Chinese fantasy romance has a bit of a complicated story as it presents its tale of Lian Nishang (Bingbing Fan) who is a witch, known to the people in her surrounding kingdom as Jade Rakshasa, a Robin Hood like outlaw who protects the poor. She lives in a mountaintop fortress called Fort Luna and has shunned love until she meets handsome Zhou Yihang (Huang Xiaoming). Yihang is a Wudang priest who has recently become his sect’s leader and is treating the royal prince for an illness. When the prince is poisoned by an ambitious advisor, Yihang is blamed. When Nishang is defending some of her people, she is also framed for the murder of the local governor, who is Yihang’s grandfather…see, told you it would get complicated. Thrown together by fate, the priest and the witch fall in love. But their romance is doomed to be a tragic one as murder, betrayal, treachery, witchcraft and an invading army stand in the way of true love.

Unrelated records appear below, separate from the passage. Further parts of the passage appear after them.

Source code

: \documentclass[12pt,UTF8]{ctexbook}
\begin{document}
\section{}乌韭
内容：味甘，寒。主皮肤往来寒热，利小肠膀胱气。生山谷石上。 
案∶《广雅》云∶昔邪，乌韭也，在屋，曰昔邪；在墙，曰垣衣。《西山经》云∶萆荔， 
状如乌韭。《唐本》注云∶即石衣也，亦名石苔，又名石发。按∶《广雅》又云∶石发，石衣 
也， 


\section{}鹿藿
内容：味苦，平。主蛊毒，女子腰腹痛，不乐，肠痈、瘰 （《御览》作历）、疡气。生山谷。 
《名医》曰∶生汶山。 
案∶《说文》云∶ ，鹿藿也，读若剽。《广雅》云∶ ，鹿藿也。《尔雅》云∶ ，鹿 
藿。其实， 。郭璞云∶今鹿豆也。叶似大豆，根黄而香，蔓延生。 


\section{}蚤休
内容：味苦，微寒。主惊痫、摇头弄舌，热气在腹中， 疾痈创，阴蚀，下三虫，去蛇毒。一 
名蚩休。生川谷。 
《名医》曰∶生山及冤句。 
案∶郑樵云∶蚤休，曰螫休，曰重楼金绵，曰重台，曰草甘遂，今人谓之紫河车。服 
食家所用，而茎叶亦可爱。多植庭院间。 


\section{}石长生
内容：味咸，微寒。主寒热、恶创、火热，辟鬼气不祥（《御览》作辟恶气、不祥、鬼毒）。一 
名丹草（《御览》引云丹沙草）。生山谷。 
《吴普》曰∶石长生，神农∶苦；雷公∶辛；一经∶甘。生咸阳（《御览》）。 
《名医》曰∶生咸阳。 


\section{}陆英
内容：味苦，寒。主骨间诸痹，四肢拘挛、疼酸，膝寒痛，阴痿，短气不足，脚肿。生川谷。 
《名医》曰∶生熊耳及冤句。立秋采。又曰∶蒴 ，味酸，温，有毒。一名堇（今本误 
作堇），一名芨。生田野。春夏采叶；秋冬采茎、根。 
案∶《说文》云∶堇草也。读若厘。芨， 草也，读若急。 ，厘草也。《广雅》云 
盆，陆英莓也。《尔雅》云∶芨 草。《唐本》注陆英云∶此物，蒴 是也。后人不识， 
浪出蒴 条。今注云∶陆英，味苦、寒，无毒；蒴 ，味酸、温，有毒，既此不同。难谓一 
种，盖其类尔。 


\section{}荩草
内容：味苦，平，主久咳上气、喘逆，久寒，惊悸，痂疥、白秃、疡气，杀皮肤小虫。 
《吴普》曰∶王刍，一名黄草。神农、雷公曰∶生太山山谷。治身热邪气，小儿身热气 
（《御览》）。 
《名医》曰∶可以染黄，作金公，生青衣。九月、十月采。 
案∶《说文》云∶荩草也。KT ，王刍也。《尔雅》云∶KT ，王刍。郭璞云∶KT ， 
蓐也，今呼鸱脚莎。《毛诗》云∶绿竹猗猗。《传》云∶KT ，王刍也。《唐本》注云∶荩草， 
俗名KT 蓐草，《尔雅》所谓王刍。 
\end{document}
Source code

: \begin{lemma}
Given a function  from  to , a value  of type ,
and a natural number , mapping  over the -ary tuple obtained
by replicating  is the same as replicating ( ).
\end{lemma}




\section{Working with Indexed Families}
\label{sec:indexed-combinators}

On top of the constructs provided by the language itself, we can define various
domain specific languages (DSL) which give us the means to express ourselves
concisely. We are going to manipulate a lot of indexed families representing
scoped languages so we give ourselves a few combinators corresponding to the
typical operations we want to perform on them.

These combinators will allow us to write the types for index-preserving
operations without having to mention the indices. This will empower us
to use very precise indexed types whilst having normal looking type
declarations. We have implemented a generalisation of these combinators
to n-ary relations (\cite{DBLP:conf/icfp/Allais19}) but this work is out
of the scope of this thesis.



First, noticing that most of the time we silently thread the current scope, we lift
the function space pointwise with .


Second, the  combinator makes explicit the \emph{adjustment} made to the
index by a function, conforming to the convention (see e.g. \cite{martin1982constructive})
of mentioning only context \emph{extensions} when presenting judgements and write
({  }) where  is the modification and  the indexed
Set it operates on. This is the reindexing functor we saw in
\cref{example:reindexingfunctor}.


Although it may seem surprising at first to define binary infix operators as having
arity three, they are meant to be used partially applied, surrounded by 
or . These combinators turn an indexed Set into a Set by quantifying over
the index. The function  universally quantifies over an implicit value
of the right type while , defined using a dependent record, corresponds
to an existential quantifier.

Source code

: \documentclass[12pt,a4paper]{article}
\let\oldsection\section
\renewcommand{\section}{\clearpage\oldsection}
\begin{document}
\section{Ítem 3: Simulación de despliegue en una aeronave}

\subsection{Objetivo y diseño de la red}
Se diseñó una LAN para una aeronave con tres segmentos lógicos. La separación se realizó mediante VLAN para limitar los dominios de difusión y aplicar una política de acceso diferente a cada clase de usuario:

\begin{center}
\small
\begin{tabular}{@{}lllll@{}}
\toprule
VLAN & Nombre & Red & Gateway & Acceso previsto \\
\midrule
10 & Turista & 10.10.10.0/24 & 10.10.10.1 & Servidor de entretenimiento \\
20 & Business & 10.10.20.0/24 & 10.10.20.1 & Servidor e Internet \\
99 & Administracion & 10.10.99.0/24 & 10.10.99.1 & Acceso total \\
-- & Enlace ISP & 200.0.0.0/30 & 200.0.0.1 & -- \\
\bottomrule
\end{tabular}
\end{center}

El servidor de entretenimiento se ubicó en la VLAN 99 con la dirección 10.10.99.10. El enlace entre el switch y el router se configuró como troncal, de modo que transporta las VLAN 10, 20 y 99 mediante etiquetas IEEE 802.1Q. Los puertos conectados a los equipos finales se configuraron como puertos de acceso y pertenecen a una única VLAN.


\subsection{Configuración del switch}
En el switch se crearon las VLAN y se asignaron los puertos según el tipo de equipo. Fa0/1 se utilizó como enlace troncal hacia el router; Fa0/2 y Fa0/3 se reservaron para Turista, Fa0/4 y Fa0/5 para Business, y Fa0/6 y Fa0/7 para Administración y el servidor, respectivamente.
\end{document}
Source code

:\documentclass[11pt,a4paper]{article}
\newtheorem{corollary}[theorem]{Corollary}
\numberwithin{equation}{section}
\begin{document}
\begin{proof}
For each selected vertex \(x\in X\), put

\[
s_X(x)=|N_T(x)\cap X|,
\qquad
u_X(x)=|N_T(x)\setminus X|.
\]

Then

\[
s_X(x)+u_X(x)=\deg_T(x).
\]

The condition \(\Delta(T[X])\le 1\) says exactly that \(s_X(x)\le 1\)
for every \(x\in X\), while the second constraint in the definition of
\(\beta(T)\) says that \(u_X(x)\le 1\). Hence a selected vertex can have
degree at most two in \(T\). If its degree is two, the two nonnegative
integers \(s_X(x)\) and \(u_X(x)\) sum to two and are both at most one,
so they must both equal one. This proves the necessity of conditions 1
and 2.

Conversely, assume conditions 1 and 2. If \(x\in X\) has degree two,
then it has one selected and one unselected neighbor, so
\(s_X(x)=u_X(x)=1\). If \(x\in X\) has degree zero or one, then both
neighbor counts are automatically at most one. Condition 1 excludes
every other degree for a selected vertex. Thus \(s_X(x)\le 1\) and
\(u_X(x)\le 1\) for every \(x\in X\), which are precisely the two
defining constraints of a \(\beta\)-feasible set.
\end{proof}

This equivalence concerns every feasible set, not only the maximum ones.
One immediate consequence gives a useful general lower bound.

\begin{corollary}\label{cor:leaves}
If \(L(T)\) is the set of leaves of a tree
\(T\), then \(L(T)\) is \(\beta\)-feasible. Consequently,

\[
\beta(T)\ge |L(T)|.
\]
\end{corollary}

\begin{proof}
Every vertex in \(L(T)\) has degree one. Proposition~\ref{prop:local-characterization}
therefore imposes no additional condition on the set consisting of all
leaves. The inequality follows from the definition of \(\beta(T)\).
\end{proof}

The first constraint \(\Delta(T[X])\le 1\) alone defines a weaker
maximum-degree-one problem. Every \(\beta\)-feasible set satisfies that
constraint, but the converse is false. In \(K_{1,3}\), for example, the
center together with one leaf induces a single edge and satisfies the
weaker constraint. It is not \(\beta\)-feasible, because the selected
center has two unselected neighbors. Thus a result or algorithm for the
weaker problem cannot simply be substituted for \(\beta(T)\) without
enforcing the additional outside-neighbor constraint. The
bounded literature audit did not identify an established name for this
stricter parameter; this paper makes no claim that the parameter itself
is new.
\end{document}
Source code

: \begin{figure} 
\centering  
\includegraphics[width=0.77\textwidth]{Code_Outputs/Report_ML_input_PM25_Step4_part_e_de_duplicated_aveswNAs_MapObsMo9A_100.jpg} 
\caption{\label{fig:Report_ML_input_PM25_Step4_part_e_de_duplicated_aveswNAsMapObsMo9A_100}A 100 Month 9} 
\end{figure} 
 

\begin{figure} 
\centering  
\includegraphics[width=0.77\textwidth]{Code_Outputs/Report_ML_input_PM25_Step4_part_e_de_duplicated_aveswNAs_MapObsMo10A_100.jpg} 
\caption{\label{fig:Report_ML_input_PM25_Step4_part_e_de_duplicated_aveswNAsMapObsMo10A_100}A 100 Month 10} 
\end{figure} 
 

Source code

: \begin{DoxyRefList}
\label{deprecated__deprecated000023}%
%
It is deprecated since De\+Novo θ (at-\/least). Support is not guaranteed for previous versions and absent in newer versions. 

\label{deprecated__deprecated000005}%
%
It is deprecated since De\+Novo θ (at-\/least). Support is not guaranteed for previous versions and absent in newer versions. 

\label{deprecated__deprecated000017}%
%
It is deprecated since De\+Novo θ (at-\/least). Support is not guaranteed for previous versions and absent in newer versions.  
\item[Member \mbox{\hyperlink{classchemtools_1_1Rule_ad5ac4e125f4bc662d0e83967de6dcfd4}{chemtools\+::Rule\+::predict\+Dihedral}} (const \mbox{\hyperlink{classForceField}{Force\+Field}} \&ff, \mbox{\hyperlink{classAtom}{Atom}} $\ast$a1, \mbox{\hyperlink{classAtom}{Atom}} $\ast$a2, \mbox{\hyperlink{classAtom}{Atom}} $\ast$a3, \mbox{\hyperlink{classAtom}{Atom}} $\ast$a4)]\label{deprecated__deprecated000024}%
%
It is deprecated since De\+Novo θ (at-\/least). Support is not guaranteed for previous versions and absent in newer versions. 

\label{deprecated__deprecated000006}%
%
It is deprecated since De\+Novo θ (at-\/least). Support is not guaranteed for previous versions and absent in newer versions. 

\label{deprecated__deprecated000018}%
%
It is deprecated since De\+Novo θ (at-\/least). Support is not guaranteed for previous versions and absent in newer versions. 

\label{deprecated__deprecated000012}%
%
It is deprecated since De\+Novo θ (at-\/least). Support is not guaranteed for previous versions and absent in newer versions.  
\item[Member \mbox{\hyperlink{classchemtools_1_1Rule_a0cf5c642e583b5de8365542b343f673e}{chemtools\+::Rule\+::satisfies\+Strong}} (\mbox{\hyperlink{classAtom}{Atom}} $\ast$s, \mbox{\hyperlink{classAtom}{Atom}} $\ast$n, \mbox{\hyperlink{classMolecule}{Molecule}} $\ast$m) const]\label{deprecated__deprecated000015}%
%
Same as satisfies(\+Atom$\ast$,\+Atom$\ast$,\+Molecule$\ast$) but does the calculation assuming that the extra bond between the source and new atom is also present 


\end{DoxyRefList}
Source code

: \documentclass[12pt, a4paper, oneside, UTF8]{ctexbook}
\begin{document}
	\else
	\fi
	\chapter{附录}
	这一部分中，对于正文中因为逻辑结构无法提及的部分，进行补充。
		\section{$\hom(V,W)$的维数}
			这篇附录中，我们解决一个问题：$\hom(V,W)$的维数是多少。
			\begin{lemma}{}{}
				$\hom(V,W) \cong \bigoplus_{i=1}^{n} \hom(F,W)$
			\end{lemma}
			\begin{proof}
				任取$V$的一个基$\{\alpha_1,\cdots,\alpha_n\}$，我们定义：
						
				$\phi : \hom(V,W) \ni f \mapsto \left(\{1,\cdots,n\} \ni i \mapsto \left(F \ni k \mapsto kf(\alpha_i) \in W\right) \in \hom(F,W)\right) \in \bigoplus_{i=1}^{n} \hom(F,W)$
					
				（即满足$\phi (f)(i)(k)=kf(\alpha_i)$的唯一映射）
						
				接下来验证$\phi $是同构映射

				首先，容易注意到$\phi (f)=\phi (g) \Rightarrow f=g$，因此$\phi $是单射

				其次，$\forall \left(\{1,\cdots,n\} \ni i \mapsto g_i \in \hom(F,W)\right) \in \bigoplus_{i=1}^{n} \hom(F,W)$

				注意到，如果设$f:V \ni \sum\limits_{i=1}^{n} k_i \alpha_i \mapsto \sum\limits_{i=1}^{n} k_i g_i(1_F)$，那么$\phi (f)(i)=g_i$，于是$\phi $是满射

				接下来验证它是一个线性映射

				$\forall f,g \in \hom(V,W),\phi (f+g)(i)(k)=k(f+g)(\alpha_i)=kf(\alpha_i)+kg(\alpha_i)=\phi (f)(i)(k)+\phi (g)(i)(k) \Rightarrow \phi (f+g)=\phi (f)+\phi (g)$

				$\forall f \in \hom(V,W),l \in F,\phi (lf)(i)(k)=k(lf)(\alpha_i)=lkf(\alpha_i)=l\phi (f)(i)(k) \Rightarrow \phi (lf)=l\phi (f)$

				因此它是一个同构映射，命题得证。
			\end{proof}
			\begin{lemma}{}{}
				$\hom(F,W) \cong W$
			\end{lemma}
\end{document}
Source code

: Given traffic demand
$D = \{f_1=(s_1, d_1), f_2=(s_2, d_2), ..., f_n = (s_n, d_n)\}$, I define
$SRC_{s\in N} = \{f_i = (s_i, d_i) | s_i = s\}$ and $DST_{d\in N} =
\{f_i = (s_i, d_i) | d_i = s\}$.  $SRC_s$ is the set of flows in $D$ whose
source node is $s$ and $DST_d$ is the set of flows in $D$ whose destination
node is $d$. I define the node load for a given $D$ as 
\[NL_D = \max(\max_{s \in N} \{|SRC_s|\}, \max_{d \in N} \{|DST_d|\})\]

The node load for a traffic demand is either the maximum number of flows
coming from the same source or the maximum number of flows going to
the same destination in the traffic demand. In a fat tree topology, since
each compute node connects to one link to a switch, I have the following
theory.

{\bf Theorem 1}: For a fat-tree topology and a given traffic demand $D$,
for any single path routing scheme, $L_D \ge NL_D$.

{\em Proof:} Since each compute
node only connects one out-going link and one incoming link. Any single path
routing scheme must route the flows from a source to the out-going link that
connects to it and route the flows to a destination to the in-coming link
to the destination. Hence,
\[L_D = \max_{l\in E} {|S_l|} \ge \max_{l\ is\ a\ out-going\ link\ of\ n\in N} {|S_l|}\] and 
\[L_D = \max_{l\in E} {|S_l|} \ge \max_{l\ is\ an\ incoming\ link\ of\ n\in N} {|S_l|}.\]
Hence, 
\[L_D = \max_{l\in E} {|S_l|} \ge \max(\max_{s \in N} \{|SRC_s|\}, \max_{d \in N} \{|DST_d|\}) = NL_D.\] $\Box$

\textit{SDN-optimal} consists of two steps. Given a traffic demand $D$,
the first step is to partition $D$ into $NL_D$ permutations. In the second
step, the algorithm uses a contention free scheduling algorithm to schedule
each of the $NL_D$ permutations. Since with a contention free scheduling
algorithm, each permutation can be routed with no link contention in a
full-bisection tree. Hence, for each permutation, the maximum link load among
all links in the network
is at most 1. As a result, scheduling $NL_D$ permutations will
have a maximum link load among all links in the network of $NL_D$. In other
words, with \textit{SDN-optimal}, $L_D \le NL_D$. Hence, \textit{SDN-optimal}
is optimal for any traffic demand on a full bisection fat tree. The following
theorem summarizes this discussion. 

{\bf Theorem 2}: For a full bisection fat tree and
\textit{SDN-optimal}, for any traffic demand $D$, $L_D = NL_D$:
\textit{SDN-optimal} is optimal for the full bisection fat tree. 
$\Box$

The Chinese cinema has been churning movies out like this for decades, yet they still have yet to recapture the charm of the great Hong Kong revival of the 80s and early 90s. This flick is based on Liang Yusheng’s Baifa Monü Zhuan, a novel which also served as the basis for the 1993 Hong Kong cinema classic The Bride with White Hair. This adaptation is directed by Jacob Cheung and credited to five writers, not that it’s a surprise considering how overloaded the story is. Cheung still makes this a fairly entertaining flick with plenty of martial arts action and actually giving the romance between Yihang and Nishang some dramatic weight. The story may be overcomplicated, which is not rare with these types of films, but it still works to a good degree and Cheung and his army of writers do blend the melodrama, action and fantasy elements well enough that it doesn’t sink under the weight of all the plot details. Like most of these types of films, the action is staged well, and the costumes and sets are quite extravagant. There are also some bloody moments as well and Ardy Lam does photograph the proceedings and settings quite sumptuously. Modern Hong Kong films have a tendency to overdo it with the CGI, but here it is used effectively and without relying too much on it as to make it overpowering. Hong Kong legend Tsui Hark serves as a consultant, which may be how the film does manage to juggle all its elements so well, as that was Hark’s forte as a filmmaker. Despite an overloaded story, White Haired Witch is still a fun movie, that may not be as charming as something like the classic, and far simpler, A Chinese Ghost Story, but certainly does still entertain.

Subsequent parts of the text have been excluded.